Поскольку выделение отдельных клеток из жировой ткани затруднено из-за хрупкости клеток, использование MCS обеспечивает эффективный метод изоляции клеток при меньшей стоимости расходных материалов, оборудования и учебных ресурсов. Важно отметить, что выход APC может зависеть от возраста или размера животного, а также от изменения температуры среды и неспособности поддерживать стерильную среду изоляции. Культивирование клеток в нормоксии также важно для пролиферации и дифференцировки ¹⁹ , поэтому поддержание условий инкубационного воздуха является неотъемлемой частью практики культуры. Скорости центрифугирования могут быть увеличены до 800 xg, если достаточное количество клеточных гранул не образуется в течение tОн изоляционный процесс. Также может потребоваться проверка истечения антител, поскольку конъюгированный флуорохром FITC может со временем ухудшаться. Изменение количества коллагеназы типа I может также потребовать внесения изменений в процедуры пищеварения, поскольку партии могут варьироваться в зависимости от потенции. При использовании другого вида, кроме крысы, специфическая сыворотка и IgG в блокирующем буфере также могут быть необходимы, если виды хозяина антител отличаются от тех, которые используются здесь.

Среди преимуществ MCS над FACS заключается в том, что экономически выгоднее, чем FACS, поскольку комплекты недороги и могут быть легко приобретены. Это также позволяет избежать приобретения, обслуживания и использования проточного цитометра. Использование MCS также допускает специфическое связывание без регулировки ворот для выбора и фоновой флуоресценции.

Ограничением для этого исследования является то, что он полагался на два маркера поверхности preadipocyte. Другие поверхностные маркеры preadipocyte приверженности и различийБыли выявлены инициации, такие как Zfp423, Sca1 и CD24, ^{20 , 21} . Эти маркеры могут точно идентифицировать выделенные клетки-предшественники адипоцитов конкретных фенотипов; Однако используемые здесь поверхностные маркеры были выбраны, поскольку клетки, экспрессирующие эти маркеры, обладают способностью индуцировать как коричневые, так и белые фенотипы ^{20 , 21} . Другим ограничением этого исследования было выборочное использование факторов роста в культуре APC. Другие коктейли фактора роста были эффективны при индукции адипогенеза ²² . Клеточная культура в этом исследовании также была ограничена тем фактом, что вся культура была выполнена в двухмерных культуральных планшетах.
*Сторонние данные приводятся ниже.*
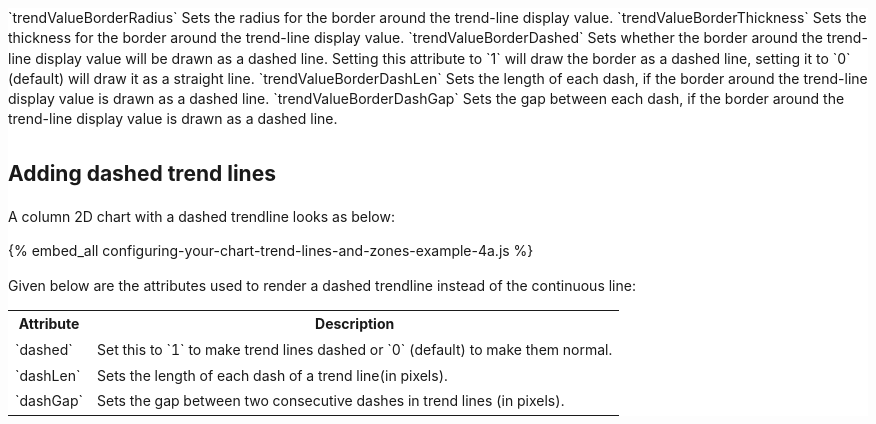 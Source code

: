  </tr>
 <tr>
   <td>`trendValueBorderRadius`</td>
   <td>Sets the radius for the border around the trend-line display value. </td>
 </tr>
 <tr>
   <td>`trendValueBorderThickness`</td>
   <td>Sets the thickness for the border around the trend-line display value. </td>
 </tr>
 <tr>
   <td>`trendValueBorderDashed`</td>
   <td>Sets whether the border around the trend-line display value will be drawn as a dashed line. Setting this attribute to `1` will draw the border as a dashed line, setting it to `0` (default) will draw it as a straight line.</td>
 </tr>
 <tr>
   <td>`trendValueBorderDashLen`</td>
   <td>Sets the length of each dash, if the border around the trend-line display value is drawn as a dashed line.</td>
 </tr>
 <tr>
   <td>`trendValueBorderDashGap`</td>
   <td>Sets the gap between each dash, if the border around the trend-line display value is drawn as a dashed line.</td>
 </tr>
</table>


## Adding dashed trend lines

A column 2D chart with a dashed trendline looks as below:

{% embed_all configuring-your-chart-trend-lines-and-zones-example-4a.js %}

Given below are the attributes used to render a dashed trendline instead of the continuous line:

<table>
 <tr>
   <th>Attribute</th>
   <th>Description</th>
 </tr>
 <tr>
   <td>`dashed`</td>
   <td>Set this to `1` to make trend lines dashed or `0` (default) to make them normal.</td>
 </tr>
 <tr>
   <td>`dashLen`</td>
   <td>Sets the length of each dash of a trend line(in pixels).</td>
 </tr>
 <tr>
   <td>`dashGap`</td>
   <td>Sets the gap between two consecutive dashes in trend lines (in pixels).</td>
 </tr>
</table>
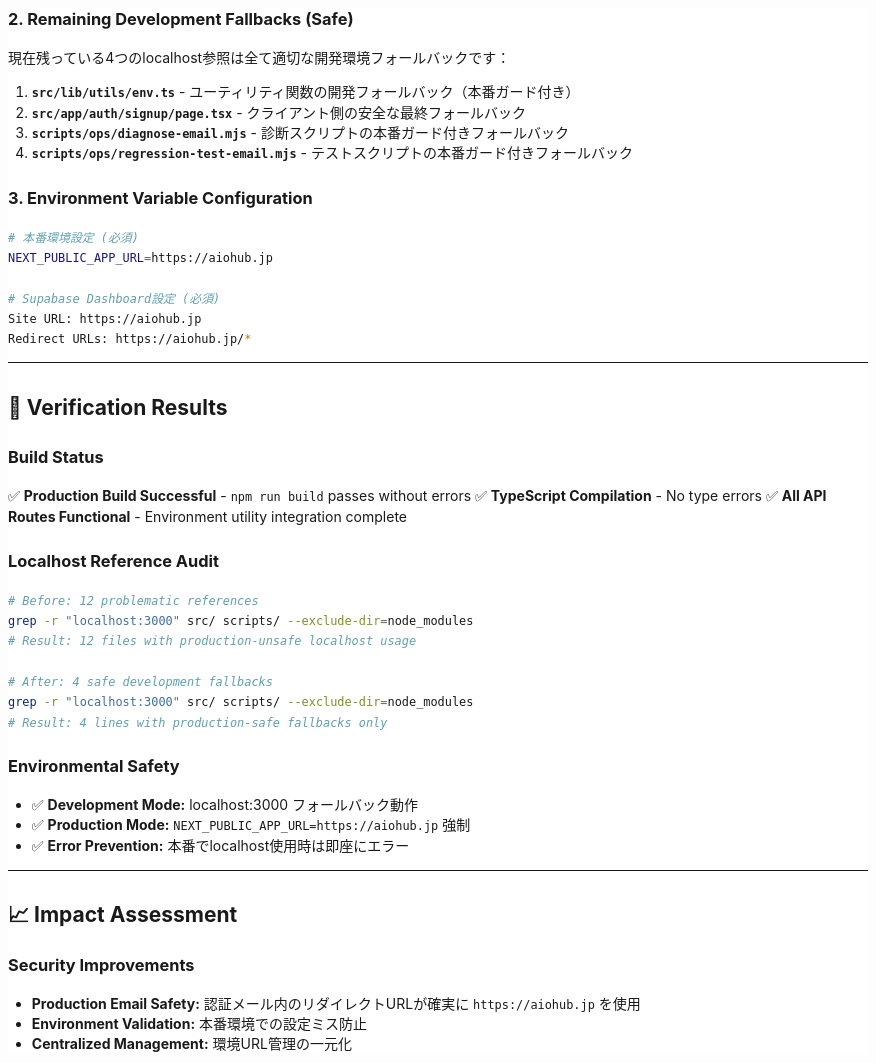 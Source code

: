 ### 2. Remaining Development Fallbacks (Safe)
現在残っている4つのlocalhost参照は全て適切な開発環境フォールバックです：

1. **`src/lib/utils/env.ts`** - ユーティリティ関数の開発フォールバック（本番ガード付き）
2. **`src/app/auth/signup/page.tsx`** - クライアント側の安全な最終フォールバック
3. **`scripts/ops/diagnose-email.mjs`** - 診断スクリプトの本番ガード付きフォールバック
4. **`scripts/ops/regression-test-email.mjs`** - テストスクリプトの本番ガード付きフォールバック

### 3. Environment Variable Configuration
```bash
# 本番環境設定 (必須)
NEXT_PUBLIC_APP_URL=https://aiohub.jp

# Supabase Dashboard設定 (必須)
Site URL: https://aiohub.jp
Redirect URLs: https://aiohub.jp/*
```

---

## 🧪 Verification Results

### Build Status
✅ **Production Build Successful** - `npm run build` passes without errors
✅ **TypeScript Compilation** - No type errors 
✅ **All API Routes Functional** - Environment utility integration complete

### Localhost Reference Audit
```bash
# Before: 12 problematic references
grep -r "localhost:3000" src/ scripts/ --exclude-dir=node_modules
# Result: 12 files with production-unsafe localhost usage

# After: 4 safe development fallbacks
grep -r "localhost:3000" src/ scripts/ --exclude-dir=node_modules  
# Result: 4 lines with production-safe fallbacks only
```

### Environmental Safety
- ✅ **Development Mode:** localhost:3000 フォールバック動作
- ✅ **Production Mode:** `NEXT_PUBLIC_APP_URL=https://aiohub.jp` 強制
- ✅ **Error Prevention:** 本番でlocalhost使用時は即座にエラー

---

## 📈 Impact Assessment

### Security Improvements
- **Production Email Safety:** 認証メール内のリダイレクトURLが確実に `https://aiohub.jp` を使用
- **Environment Validation:** 本番環境での設定ミス防止
- **Centralized Management:** 環境URL管理の一元化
Хотя это норма культуры, клетки in vivo не размножаются таким образом. Культивирование в трехмерных средах может позволить дальнейшую гипертрофию и гиперплазию, поскольку она реплицирует естественную форму жировой стRucture ²³ .

Из-за практичности и эффективности использования MCS этот протокол идеально подходит для изоляции APC, а также других типов ячеек в PVAT. Эта процедура также обеспечивает более эффективный способ индуцировать дифференциацию в культурах преадипоцитов. Минимальные затраты, оборудование и необходимое обучение позволяют использовать этот метод в любой лаборатории, желающей изолировать клетки на основе определенных поверхностных маркеров. Будущие приложения могут позволить изолировать другие популяции клеток или использовать более конкретные клеточные маркеры. Использование коктейлей фактора роста в приверженности клеткам может быть полезно при активации стволовых клеток

Авторам нечего раскрывать.

Лаборатории Контрераса и Ватта и доктора Уильяма Рафаэля. Эти эксперименты поддерживали NHLBI F31 HL128035-01 (стандартизация протокола пищеварения), NHLBI 5R01HL117847-02 и 2P01HL070687-11A1 (животные) и NHLBI 5R01HL117847-02 (выделение клеток и культура).